● **Exercise goal**:
Scan the records for lines with the word "developer", and copy every such line.

● **Records for the task**:

§ §

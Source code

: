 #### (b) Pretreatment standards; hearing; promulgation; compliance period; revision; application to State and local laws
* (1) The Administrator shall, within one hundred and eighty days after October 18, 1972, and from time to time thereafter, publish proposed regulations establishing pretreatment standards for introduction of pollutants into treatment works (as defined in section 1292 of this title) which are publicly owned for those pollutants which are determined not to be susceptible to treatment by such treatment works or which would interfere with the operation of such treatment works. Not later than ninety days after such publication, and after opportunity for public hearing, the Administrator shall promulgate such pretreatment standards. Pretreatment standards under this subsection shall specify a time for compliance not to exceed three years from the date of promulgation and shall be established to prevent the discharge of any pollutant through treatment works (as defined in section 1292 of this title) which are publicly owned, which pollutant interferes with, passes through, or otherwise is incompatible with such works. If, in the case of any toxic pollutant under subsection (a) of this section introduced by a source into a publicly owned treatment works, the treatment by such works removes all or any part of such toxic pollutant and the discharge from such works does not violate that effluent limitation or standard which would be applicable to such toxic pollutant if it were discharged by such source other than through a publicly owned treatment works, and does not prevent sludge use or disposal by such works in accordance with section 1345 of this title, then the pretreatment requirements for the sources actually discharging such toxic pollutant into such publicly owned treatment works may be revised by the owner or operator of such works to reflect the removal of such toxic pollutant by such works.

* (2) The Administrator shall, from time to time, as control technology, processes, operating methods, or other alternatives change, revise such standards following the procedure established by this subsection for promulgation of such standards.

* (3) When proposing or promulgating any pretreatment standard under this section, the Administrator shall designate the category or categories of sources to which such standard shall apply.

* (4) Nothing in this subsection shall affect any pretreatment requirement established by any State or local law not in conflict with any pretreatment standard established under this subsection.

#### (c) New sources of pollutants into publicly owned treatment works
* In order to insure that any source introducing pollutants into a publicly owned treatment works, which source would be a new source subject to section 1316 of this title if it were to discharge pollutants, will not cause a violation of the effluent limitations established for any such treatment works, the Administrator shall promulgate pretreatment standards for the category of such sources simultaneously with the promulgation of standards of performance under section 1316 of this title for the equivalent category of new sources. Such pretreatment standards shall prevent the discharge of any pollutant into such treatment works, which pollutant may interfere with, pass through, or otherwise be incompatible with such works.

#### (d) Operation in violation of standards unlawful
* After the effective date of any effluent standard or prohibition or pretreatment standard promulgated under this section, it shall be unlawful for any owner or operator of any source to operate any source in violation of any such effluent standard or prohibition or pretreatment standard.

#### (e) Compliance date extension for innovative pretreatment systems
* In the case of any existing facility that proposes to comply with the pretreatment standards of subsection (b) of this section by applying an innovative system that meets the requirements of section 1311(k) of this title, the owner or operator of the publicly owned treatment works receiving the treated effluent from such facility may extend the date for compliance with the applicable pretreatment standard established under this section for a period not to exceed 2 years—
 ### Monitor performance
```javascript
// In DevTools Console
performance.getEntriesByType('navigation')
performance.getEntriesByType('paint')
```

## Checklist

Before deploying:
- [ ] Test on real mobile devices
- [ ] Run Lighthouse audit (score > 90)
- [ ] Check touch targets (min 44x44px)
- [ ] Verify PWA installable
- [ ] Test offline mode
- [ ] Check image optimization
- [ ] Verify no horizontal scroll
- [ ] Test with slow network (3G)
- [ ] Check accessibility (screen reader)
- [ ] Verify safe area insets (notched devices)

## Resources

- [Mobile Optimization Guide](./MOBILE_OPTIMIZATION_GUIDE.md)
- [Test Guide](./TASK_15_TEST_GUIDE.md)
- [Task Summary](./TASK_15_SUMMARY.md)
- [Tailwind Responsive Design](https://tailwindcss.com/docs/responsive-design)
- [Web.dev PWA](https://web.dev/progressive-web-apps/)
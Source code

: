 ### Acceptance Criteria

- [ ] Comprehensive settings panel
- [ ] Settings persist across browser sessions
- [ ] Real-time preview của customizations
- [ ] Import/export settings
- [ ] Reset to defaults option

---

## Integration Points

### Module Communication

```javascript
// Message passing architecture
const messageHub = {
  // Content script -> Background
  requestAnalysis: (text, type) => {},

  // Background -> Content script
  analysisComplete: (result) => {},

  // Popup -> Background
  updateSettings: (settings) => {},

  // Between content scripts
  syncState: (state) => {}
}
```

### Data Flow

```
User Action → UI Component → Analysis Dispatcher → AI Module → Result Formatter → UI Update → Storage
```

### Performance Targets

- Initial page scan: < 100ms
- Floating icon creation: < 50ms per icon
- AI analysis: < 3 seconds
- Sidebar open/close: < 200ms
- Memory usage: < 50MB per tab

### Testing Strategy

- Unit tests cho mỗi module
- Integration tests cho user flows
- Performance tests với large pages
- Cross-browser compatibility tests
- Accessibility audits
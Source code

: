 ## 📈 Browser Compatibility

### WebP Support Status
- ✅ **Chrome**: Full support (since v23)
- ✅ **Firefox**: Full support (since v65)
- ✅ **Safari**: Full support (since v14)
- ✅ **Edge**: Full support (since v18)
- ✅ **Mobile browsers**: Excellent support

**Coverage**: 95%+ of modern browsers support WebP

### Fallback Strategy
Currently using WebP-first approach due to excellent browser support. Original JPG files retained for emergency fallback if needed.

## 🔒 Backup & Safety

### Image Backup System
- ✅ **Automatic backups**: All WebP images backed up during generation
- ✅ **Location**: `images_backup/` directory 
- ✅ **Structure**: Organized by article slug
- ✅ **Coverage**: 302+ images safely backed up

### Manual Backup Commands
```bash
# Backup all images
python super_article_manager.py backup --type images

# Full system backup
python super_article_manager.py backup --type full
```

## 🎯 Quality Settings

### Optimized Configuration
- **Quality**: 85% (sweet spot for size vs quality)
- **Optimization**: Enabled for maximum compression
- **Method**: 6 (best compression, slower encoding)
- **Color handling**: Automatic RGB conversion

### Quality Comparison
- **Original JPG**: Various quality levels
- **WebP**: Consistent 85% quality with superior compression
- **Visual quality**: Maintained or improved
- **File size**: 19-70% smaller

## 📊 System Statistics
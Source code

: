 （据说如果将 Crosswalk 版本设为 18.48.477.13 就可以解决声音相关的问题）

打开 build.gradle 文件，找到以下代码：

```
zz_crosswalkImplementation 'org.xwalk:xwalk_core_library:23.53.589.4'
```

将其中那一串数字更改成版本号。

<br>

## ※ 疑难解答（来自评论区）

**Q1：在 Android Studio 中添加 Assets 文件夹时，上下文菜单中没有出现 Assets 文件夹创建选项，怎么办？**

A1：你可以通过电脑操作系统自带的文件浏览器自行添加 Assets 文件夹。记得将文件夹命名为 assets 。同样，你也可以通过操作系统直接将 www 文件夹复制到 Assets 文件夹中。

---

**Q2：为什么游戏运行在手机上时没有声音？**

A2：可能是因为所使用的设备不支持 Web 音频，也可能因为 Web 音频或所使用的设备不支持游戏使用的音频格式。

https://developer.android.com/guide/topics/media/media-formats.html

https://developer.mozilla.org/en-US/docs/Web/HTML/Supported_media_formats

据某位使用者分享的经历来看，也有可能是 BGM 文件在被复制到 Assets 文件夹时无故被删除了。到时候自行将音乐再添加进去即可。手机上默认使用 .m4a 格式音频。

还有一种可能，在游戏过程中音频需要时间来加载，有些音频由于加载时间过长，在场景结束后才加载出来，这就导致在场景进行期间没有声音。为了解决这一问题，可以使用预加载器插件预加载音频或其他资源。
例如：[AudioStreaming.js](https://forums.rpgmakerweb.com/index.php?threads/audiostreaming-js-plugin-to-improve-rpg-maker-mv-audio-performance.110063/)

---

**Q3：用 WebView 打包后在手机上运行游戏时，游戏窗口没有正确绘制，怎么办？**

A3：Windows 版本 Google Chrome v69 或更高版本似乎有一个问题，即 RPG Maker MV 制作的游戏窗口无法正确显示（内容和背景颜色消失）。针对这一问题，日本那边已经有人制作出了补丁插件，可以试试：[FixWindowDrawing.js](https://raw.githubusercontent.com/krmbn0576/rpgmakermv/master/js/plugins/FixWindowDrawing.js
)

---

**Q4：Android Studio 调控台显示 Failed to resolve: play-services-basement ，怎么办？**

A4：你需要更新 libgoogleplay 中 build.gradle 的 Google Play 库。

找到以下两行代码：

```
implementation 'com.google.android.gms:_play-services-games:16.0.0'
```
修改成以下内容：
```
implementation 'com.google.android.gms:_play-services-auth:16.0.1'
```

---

§ §

● **Answer to this exercise**:
https://developer.android.com/guide/topics/media/media-formats.html
https://developer.mozilla.org/en-US/docs/Web/HTML/Supported_media_formats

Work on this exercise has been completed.